#### Problem to work on:
Your job with the data below is to output exactly the lines from the one holding "- ... many many more ..." down to the one holding "# Let’s write some tests!", both included, and no others.

#### Dataset:
########
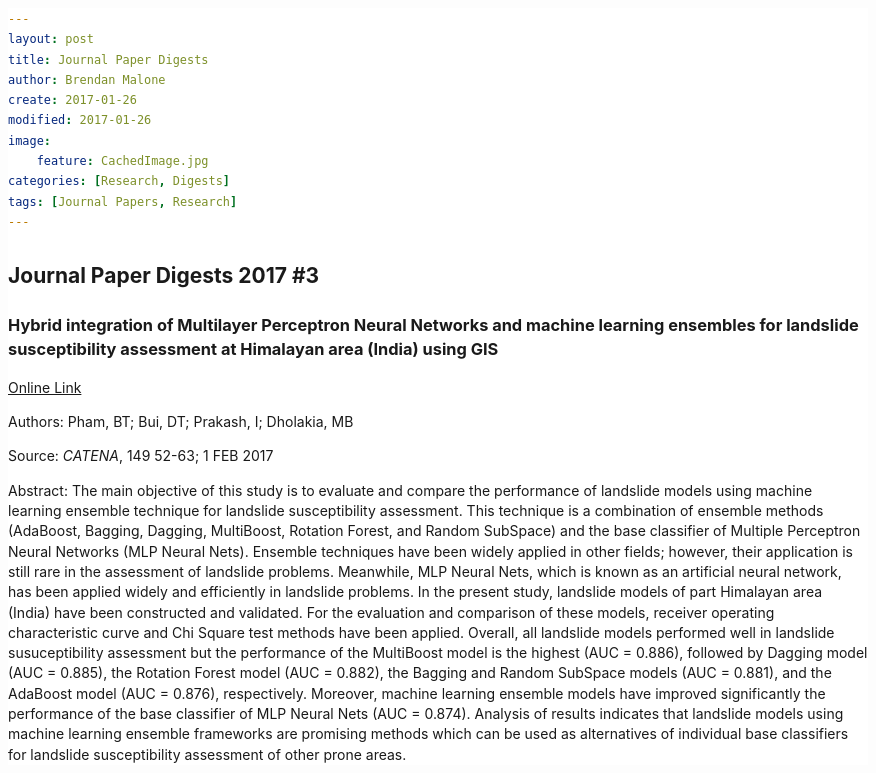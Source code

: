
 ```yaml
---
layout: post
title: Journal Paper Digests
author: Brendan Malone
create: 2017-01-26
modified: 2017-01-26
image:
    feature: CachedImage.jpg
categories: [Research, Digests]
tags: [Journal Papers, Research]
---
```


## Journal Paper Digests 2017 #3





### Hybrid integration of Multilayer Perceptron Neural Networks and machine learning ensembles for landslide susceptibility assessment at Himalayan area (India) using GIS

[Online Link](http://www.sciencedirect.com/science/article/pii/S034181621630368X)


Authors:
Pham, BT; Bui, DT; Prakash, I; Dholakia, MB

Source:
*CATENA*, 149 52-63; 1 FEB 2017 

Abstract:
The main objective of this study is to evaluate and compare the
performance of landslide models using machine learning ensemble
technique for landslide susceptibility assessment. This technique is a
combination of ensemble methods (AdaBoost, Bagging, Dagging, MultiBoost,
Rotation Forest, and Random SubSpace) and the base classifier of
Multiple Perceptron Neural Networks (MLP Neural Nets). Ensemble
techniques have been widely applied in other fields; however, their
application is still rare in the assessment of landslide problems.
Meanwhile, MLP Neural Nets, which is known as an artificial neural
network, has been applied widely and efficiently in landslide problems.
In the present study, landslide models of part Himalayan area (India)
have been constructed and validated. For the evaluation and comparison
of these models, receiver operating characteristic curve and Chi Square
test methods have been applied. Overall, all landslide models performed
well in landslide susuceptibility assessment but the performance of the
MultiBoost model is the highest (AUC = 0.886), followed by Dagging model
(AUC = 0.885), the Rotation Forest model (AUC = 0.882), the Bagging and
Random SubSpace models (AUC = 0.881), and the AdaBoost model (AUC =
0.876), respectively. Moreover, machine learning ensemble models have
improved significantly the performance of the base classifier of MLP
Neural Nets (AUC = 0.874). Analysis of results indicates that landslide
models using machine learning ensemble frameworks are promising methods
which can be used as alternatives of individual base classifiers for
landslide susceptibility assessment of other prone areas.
########
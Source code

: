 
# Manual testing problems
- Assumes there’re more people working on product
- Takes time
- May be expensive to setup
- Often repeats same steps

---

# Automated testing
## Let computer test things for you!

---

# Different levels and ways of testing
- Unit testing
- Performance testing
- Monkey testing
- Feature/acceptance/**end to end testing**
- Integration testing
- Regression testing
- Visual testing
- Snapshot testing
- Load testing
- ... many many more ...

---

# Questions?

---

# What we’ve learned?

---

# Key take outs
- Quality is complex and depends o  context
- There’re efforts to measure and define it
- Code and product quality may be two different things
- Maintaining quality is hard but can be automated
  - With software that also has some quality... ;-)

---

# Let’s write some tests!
########
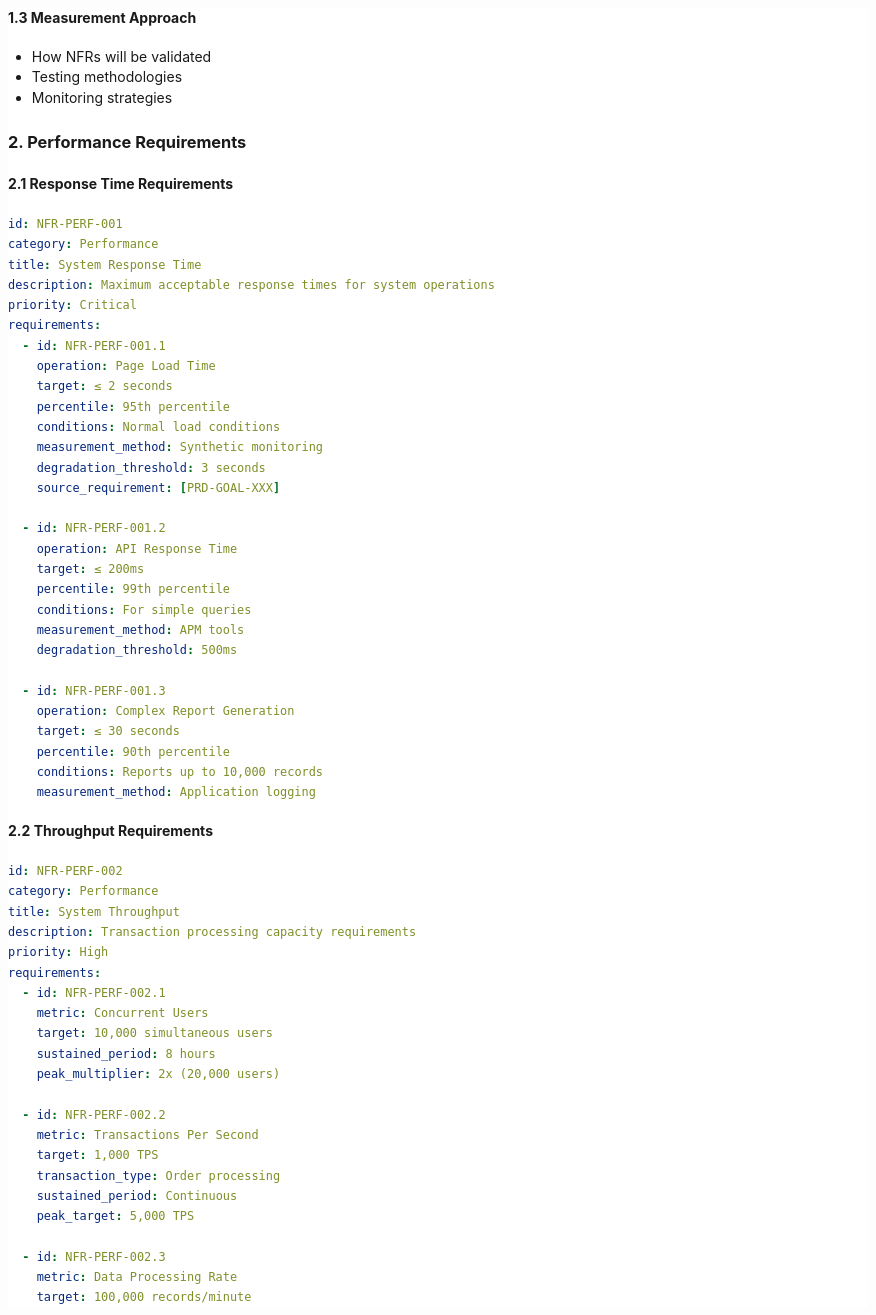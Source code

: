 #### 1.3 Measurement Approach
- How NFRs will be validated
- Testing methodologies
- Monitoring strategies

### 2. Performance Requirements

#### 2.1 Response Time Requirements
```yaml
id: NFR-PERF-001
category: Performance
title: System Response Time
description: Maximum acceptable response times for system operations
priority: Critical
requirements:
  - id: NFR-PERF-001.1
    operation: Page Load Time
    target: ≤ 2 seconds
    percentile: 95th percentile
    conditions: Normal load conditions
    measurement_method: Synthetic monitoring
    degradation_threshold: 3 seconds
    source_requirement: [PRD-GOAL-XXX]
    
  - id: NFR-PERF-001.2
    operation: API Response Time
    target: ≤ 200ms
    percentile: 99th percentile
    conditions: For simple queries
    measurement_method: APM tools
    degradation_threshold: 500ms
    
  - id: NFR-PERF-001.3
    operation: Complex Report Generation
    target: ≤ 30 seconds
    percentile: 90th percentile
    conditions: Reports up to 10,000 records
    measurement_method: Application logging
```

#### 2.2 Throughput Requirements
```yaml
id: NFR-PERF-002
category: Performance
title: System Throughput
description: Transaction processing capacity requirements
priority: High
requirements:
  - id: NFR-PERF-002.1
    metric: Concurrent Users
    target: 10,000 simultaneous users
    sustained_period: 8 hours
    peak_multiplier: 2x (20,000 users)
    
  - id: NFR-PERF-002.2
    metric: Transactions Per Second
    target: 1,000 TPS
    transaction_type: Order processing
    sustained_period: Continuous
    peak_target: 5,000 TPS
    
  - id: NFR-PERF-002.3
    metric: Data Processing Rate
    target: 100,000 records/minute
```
########
#### Output of the exercise:
- ... many many more ...

---

# Questions?

---

# What we’ve learned?

---

# Key take outs
- Quality is complex and depends o  context
- There’re efforts to measure and define it
- Code and product quality may be two different things
- Maintaining quality is hard but can be automated
  - With software that also has some quality... ;-)

---

# Let’s write some tests!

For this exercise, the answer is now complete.